At low load currents, the inductor current can drop to
zero or become negative. If the LTC3646 is configured for
Burst Mode operation, this inductor current condition is
detected by the current reversal comparator (IREV) which
then shuts off the bottom power MOSFET and places the
part into a low quiescent current sleep state, resulting in
discontinuous operation and increased efficiency at low
load currents. Both power MOSFETs will remain off with
the part in sleep and the output capacitor supplying the
load current until the ITH voltage rises sufficiently to initiate
another cycle. Discontinuous operation is disabled by tying
the MODE/SYNC pin to ground, placing the LTC3646 into
forced continuous mode. During forced continuous mode
operation, synchronous operation occurs regardless of
the output load current, and the inductor current trough
levels are allowed to become negative.
The operating frequency is determined by the value of the
RRT resistor, which programs the current for the internal
oscillator. An internal phase-locked loop adjusts the switch-
ing regulator on-time so that the switching frequency
matches the programmed frequency, subject to tON and
tOFF time constraints shown in the Electrical Characteristics
table. Alternatively, the RT pin can be connected to the
INTVCC pin which causes the internal oscillator to run at
the default frequency of 2.25MHz.
A clock signal can be applied to the MODE/SYNC pin to
synchronize the switching frequency to an external source.

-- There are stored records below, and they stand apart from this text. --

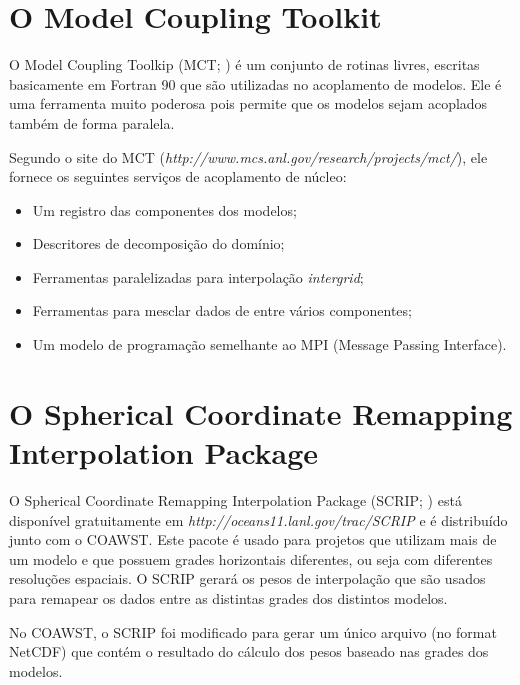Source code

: \section{O Model Coupling Toolkit}
\bigskip

\noindent O Model Coupling Toolkip (MCT; \cite{Larson2005,Jacob2005,Warner2008}) é um conjunto de rotinas livres, escritas basicamente em Fortran 90 que são utilizadas no acoplamento de modelos. Ele é uma ferramenta muito poderosa pois permite que os modelos sejam acoplados também de forma paralela.
\bigskip

\noindent Segundo o site do MCT (\textcolor{bleu_cite}{\textit{http://www.mcs.anl.gov/research/projects/mct/}}), ele fornece os seguintes serviços de acoplamento de núcleo:
\bigskip

\begin{itemize}
\item Um registro das componentes dos modelos;
\item Descritores de decomposição do domínio;
\item Ferramentas paralelizadas para interpolação \textit{intergrid};
\item Ferramentas para mesclar dados de entre vários componentes;
\item Um modelo de programação semelhante ao MPI (Message Passing Interface).
\end{itemize}
\bigskip

\section{ O Spherical Coordinate Remapping Interpolation Package}\label{scripsecao}
\bigskip

\noindent O  Spherical Coordinate Remapping Interpolation Package (SCRIP; \cite{Jones1999,Jones1998}) está disponível gratuitamente em \textcolor{bleu_cite}{\textit{http://oceans11.lanl.gov/trac/SCRIP}} e é distribuído junto com o COAWST. Este pacote é usado para projetos que utilizam mais de um modelo e que possuem grades horizontais diferentes, ou seja com diferentes resoluções espaciais. O SCRIP gerará os pesos de interpolação que são usados para remapear os dados entre as distintas grades dos distintos modelos.
\bigskip

\noindent No COAWST, o SCRIP foi modificado para gerar um único arquivo (no format NetCDF) que contém o resultado do cálculo dos pesos baseado nas grades dos modelos.

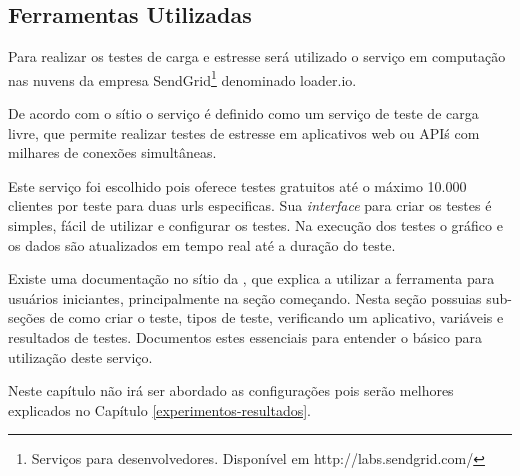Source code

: 





\subsection{Ferramentas Utilizadas}
\label{ferramentas-utilizadas-para-testes}
  
  Para realizar os testes de carga e estresse será utilizado o serviço em computação nas nuvens
  da empresa SendGrid\footnote{Serviços para desenvolvedores. Disponível em http://labs.sendgrid.com/} denominado loader.io.
  
  De acordo com o sítio o serviço é definido como um serviço de teste de carga livre,
  que permite realizar testes de estresse em aplicativos web ou API\'s com milhares de conexões simultâneas.
  
  Este serviço foi escolhido pois oferece testes gratuitos até o máximo 10.000 clientes por teste para duas 
  urls especificas. Sua \textit{interface} para criar os testes é simples, fácil de utilizar e
  configurar os testes. Na execução dos testes o gráfico e os dados são atualizados em tempo real até a duração do teste.
  
  Existe uma documentação no sítio da , que explica a utilizar a ferramenta para usuários
  iniciantes, principalmente na seção começando. Nesta seção possuias sub-seções de como criar o teste, tipos de teste,
  verificando um aplicativo, variáveis e resultados de testes. Documentos estes essenciais para 
  entender o básico para utilização deste serviço. 
  
  Neste capítulo não irá ser abordado as configurações pois serão melhores explicados
  no Capítulo \ref{experimentos-resultados}.
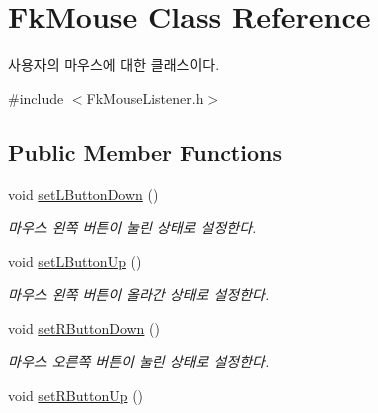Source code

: \hypertarget{class_fk_mouse}{}\section{Fk\+Mouse Class Reference}
\label{class_fk_mouse}


사용자의 마우스에 대한 클래스이다.  




{\ttfamily \#include $<$Fk\+Mouse\+Listener.\+h$>$}

\subsection*{Public Member Functions}
\begin{DoxyCompactItemize}
\item 
\hypertarget{class_fk_mouse_a6742aa327fa89275ff6fc15ce73ac253}{}void \hyperlink{class_fk_mouse_a6742aa327fa89275ff6fc15ce73ac253}{set\+L\+Button\+Down} ()\label{class_fk_mouse_a6742aa327fa89275ff6fc15ce73ac253}

\begin{DoxyCompactList}\small\item\em 마우스 왼쪽 버튼이 눌린 상태로 설정한다. \end{DoxyCompactList}\item 
\hypertarget{class_fk_mouse_a8bb32a058425c72453375891b05bda37}{}void \hyperlink{class_fk_mouse_a8bb32a058425c72453375891b05bda37}{set\+L\+Button\+Up} ()\label{class_fk_mouse_a8bb32a058425c72453375891b05bda37}

\begin{DoxyCompactList}\small\item\em 마우스 왼쪽 버튼이 올라간 상태로 설정한다. \end{DoxyCompactList}\item 
\hypertarget{class_fk_mouse_ab5206633b765a34cace0d09e47a05ef4}{}void \hyperlink{class_fk_mouse_ab5206633b765a34cace0d09e47a05ef4}{set\+R\+Button\+Down} ()\label{class_fk_mouse_ab5206633b765a34cace0d09e47a05ef4}

\begin{DoxyCompactList}\small\item\em 마우스 오른쪽 버튼이 눌린 상태로 설정한다. \end{DoxyCompactList}\item 
\hypertarget{class_fk_mouse_a1ae55c25103bc31d85e8015564d640e8}{}void \hyperlink{class_fk_mouse_a1ae55c25103bc31d85e8015564d640e8}{set\+R\+Button\+Up} ()\label{class_fk_mouse_a1ae55c25103bc31d85e8015564d640e8}


\end{DoxyCompactItemize}
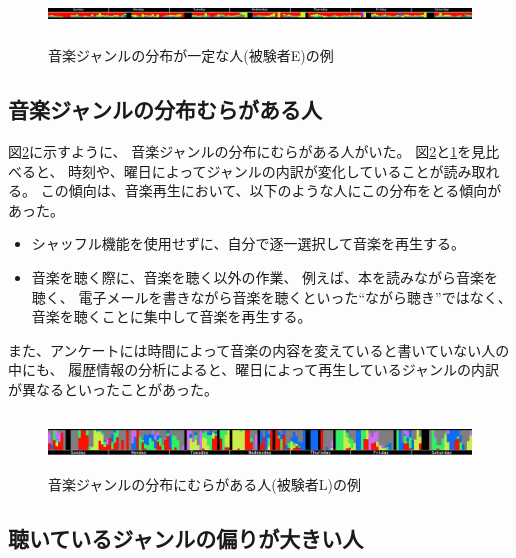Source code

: \documentclass[11pt, onecolumn]{jsarticle}
\begin{document}
\begin{figure}[h]
\begin{center}
\includegraphics[width=14cm, height=1.5cm]{genreMap_regular.jpg}
\caption{音楽ジャンルの分布が一定な人(被験者E)の例}
\label{genreMap_regular}
\end{center}
\end{figure}

\subsection{音楽ジャンルの分布むらがある人}
図\ref{genreMap_irregular}に示すように、
音楽ジャンルの分布にむらがある人がいた。
図\ref{genreMap_irregular}と\ref{genreMap_regular}を見比べると、
時刻や、曜日によってジャンルの内訳が変化していることが読み取れる。
この傾向は、音楽再生において、以下のような人にこの分布をとる傾向があった。
\begin{itemize}
\item
シャッフル機能を使用せずに、自分で逐一選択して音楽を再生する。
\item
音楽を聴く際に、音楽を聴く以外の作業、
例えば、本を読みながら音楽を聴く、
電子メールを書きながら音楽を聴くといった``ながら聴き''ではなく、
音楽を聴くことに集中して音楽を再生する。
\end{itemize}
また、アンケートには時間によって音楽の内容を変えていると書いていない人の中にも、
履歴情報の分析によると、曜日によって再生しているジャンルの内訳が異なるといったことがあった。


\begin{figure}[h]
\begin{center}
\includegraphics[width=14cm, height=1.5cm]{genreMap_irregular.jpg}
\caption{音楽ジャンルの分布にむらがある人(被験者L)の例}
\label{genreMap_irregular}
\end{center}
\end{figure}

\subsection{聴いているジャンルの偏りが大きい人}
\end{document}
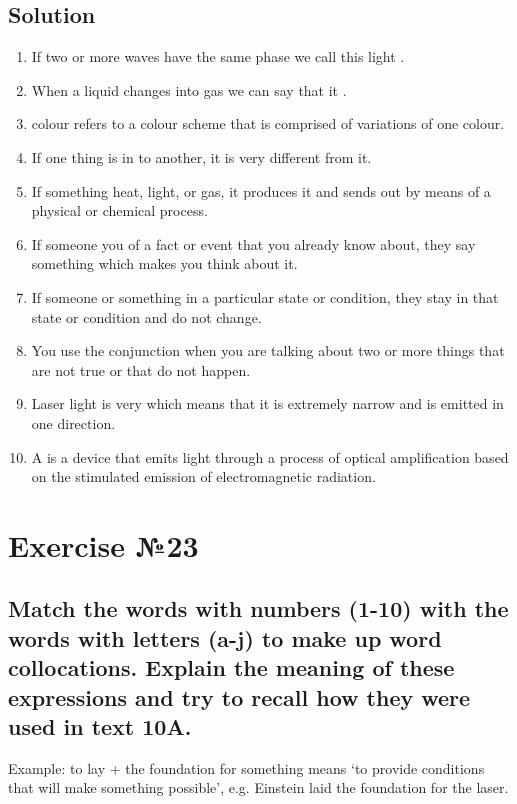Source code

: \subsection*{Solution}
\begin{enumerate}
      \item If two or more waves have the same phase we call this light
            .
      \item When a liquid changes into gas we can say that it .
      \item {} colour refers to a colour scheme that is comprised
            of variations of one colour.
      \item If one thing is in  to another, it is very different
            from it.
      \item If something  heat, light, or gas, it produces it and sends
            out by means of a physical or chemical process.
      \item If someone  you of a fact or event that you already know
            about, they say something which makes you think about it.
      \item If someone or something  in a particular state or
            condition, they stay in that state or condition and do not change.
      \item You use the conjunction  when you are talking about
            two or more things that are not true or that do not happen.
      \item Laser light is very  which means that it is extremely
            narrow and is emitted in one direction.
      \item A  is a device that emits light through a process of
            optical amplification based on the stimulated emission of electromagnetic
            radiation.
\end{enumerate}

\section*{Exercise №23}
\subsection*{Match the words with numbers (1-10) with the words with letters (a-j) to
      make up word collocations. Explain the meaning of these expressions and try to
      recall how they were used in text 10A.}
Example: to lay + the foundation for something means ‘to provide conditions that will
make something possible’, e.g. Einstein laid the foundation for the laser.

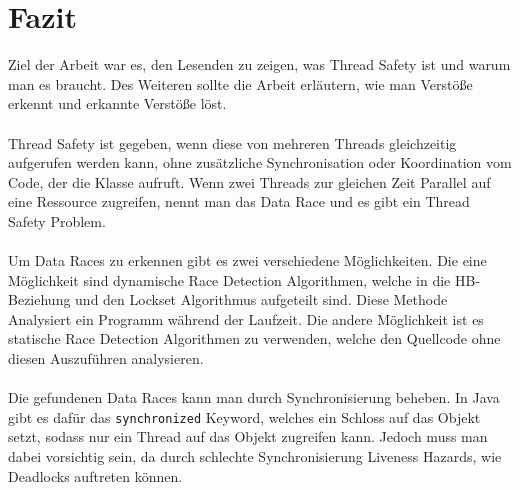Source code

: \section{Fazit}

Ziel der Arbeit war es, den Lesenden zu zeigen, was Thread Safety ist und warum man es braucht. Des Weiteren sollte die Arbeit erläutern, wie man Verstöße erkennt und erkannte Verstöße löst.\\
\\
Thread Safety ist gegeben, wenn diese von mehreren Threads gleichzeitig aufgerufen werden kann, ohne zusätzliche Synchronisation oder Koordination vom Code, der die Klasse aufruft. Wenn zwei Threads zur gleichen Zeit Parallel auf eine Ressource zugreifen, nennt man das Data Race und es gibt ein Thread Safety Problem.\\
\\
Um Data Races zu erkennen gibt es zwei verschiedene Möglichkeiten. Die eine Möglichkeit sind dynamische Race Detection Algorithmen, welche in die \acs{HB}-Beziehung und den Lockset Algorithmus aufgeteilt sind. Diese Methode Analysiert ein Programm während der Laufzeit. Die andere Möglichkeit ist es statische Race Detection Algorithmen zu verwenden, welche den Quellcode ohne diesen Auszuführen analysieren.\\
\\
Die gefundenen Data Races kann man durch Synchronisierung beheben. In Java gibt es dafür das \texttt{synchronized} Keyword, welches ein Schloss auf das Objekt setzt, sodass nur ein Thread auf das Objekt zugreifen kann. Jedoch muss man dabei vorsichtig sein, da durch schlechte Synchronisierung Liveness Hazards, wie Deadlocks auftreten können.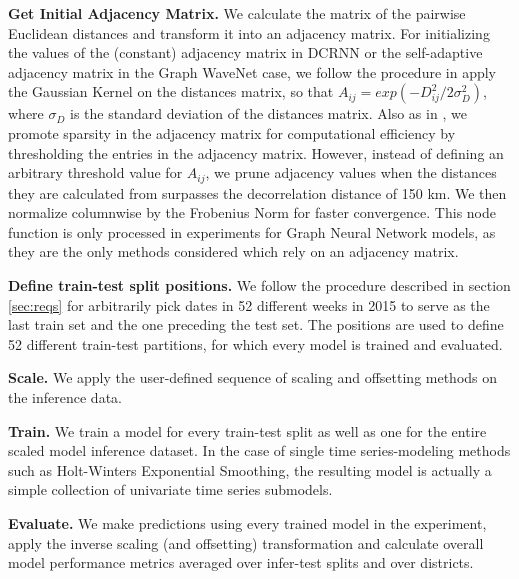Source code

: \vspace{1em}
\noindent
\textbf{Get Initial Adjacency Matrix.}  We calculate the matrix of the pairwise Euclidean distances and transform it into an adjacency matrix.
For initializing the values of the (constant) adjacency matrix in DCRNN or the self-adaptive adjacency matrix in the Graph WaveNet case, we follow the procedure in \cite{li2018dcrnn, wu2019graphwavenet} apply the Gaussian Kernel on the distances matrix, so that $A_{ij} = exp(-D_{ij}^2/2\sigma_{D}^2)$, where $\sigma_{D}$ is the standard deviation of the distances matrix.
Also as in \cite{li2018dcrnn}, we promote sparsity in the adjacency matrix for computational efficiency by thresholding the entries in the adjacency matrix.
However, instead of defining an arbitrary threshold value for $A_{ij}$, we prune adjacency values when the distances they are calculated from surpasses the decorrelation distance of 150 km.
We then normalize columnwise by the Frobenius Norm for faster convergence.
This node function is only processed in experiments for Graph Neural Network models, as they are the only methods considered which rely on an adjacency matrix.

\vspace{1em}
\noindent
\textbf{Define train-test split positions.} We follow the procedure described in section \ref{sec:reqs} for arbitrarily pick dates in 52 different weeks in 2015 to serve as the last train set and the one preceding the test set.
The positions are used to define 52 different train-test partitions, for which every model is trained and evaluated.

\vspace{1em}
\noindent
\textbf{Scale.}  We apply the user-defined sequence of scaling and offsetting methods on the inference data.

\vspace{1em}
\noindent
\textbf{Train.}  We train a model for every train-test split as well as one for the entire scaled model inference dataset.
In the case of single time series-modeling methods such as Holt-Winters Exponential Smoothing, the resulting model is actually a simple collection of univariate time series submodels.

\vspace{1em}
\noindent
\textbf{Evaluate.}  We make predictions using every trained model in the experiment, apply the inverse scaling (and offsetting) transformation and calculate overall model performance metrics averaged over infer-test splits and over districts.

When operating in this configuration, connect a resistor to
the RT pin with a value corresponding to the applied clock
frequency. With an external clock supplied to the MODE/
SYNC pin, the part will operate in forced continuous mode.
Power Good Status Output
The PGOOD open-drain output will be pulled low if the
regulator output exits the VPGOOD window around the
regulation point. This condition is released once regula-
tion within the specified window is achieved. To prevent
unwanted PGOOD glitches during transients or dynamic
VOUT changes, the LTC3646 PGOOD falling edge includes
a filter time of approximately 70 clock cycles.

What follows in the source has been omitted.